While the romantic view of The Great Experiment called the United States of America seems to have died, there are still glimpses of light that pop up to remind us of the hope that America once offered.
Brittney Griner is a basketball player in the WNBA. She played her college ball at Baylor University and she is an outstanding player.
Griner was part of the protest movement centered around the anthem a few years back. Many took a knee during the anthem. I don’t have to tell you about that time. You remember it. You know it well.
But she took it beyond just not standing in respect for the flag during the national anthem before a game.
She made the statement that she didn’t want to be in the same room where “The Star-Spangled Banner” was played.
Feelings were strong during that time, and the anger and frustration on both sides ran very deep. Griner was mad at America. Her vision of what this country was supposed to be wasn’t what she was experiencing.

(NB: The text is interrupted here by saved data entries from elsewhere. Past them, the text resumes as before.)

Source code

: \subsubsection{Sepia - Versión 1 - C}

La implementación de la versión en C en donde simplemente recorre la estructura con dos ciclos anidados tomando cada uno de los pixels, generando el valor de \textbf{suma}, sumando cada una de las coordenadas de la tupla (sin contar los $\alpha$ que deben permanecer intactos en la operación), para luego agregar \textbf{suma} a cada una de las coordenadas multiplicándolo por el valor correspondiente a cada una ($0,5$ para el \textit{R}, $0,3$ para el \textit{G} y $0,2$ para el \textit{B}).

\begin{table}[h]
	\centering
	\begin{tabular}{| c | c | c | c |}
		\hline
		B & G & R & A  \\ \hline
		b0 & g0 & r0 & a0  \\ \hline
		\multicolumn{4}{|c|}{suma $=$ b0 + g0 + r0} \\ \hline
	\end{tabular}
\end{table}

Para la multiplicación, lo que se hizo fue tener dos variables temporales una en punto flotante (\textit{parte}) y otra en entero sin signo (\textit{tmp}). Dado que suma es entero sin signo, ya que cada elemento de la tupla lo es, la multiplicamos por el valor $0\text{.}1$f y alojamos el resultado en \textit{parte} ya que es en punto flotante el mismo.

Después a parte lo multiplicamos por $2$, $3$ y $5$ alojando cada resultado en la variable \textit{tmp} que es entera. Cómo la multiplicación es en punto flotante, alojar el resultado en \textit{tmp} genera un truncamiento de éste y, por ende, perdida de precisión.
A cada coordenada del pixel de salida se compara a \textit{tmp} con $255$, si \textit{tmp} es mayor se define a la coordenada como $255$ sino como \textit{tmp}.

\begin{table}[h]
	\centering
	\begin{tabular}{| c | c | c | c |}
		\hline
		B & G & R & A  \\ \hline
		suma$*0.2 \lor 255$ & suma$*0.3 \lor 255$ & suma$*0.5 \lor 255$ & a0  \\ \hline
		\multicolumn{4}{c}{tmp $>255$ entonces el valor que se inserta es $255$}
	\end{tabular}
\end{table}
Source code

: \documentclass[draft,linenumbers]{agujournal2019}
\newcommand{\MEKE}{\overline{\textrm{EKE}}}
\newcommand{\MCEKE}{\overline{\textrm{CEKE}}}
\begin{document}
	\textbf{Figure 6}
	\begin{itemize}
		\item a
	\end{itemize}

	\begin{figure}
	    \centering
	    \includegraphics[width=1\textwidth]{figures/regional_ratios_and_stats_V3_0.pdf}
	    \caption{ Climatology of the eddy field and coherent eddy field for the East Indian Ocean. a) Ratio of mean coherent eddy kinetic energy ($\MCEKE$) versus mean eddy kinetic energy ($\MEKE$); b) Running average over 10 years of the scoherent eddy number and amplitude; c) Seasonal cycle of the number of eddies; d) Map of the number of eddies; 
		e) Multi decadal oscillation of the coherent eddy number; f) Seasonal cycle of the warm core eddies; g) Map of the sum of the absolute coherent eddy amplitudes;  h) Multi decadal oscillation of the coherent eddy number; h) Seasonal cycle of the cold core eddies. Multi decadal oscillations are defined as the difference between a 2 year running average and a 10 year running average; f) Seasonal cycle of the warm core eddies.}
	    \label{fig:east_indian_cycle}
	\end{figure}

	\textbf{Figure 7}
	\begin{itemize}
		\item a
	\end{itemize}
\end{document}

And whether or not you think that her view was spot on or totally off base and unfair, it doesn’t matter. It’s what she felt.
On February 17, 2022, Griner was traveling from the US to Russia, where she plays in a women’s basketball league during the WNBA’s offseason.
When her plane landed, security agents and their K-9 units checked her luggage and found vaping cartridges with cannabis oil inside one of her bags. She was detained and then officially arrested on charges of smuggling marijuana—which is banned in Russia.
It took two weeks for word of her arrest to become public knowledge.
Griner had Russian lawyers preparing her defense, but it took over a month for anyone from the US to be able to see her and speak with her. In August, she was sentenced to nine years in prison.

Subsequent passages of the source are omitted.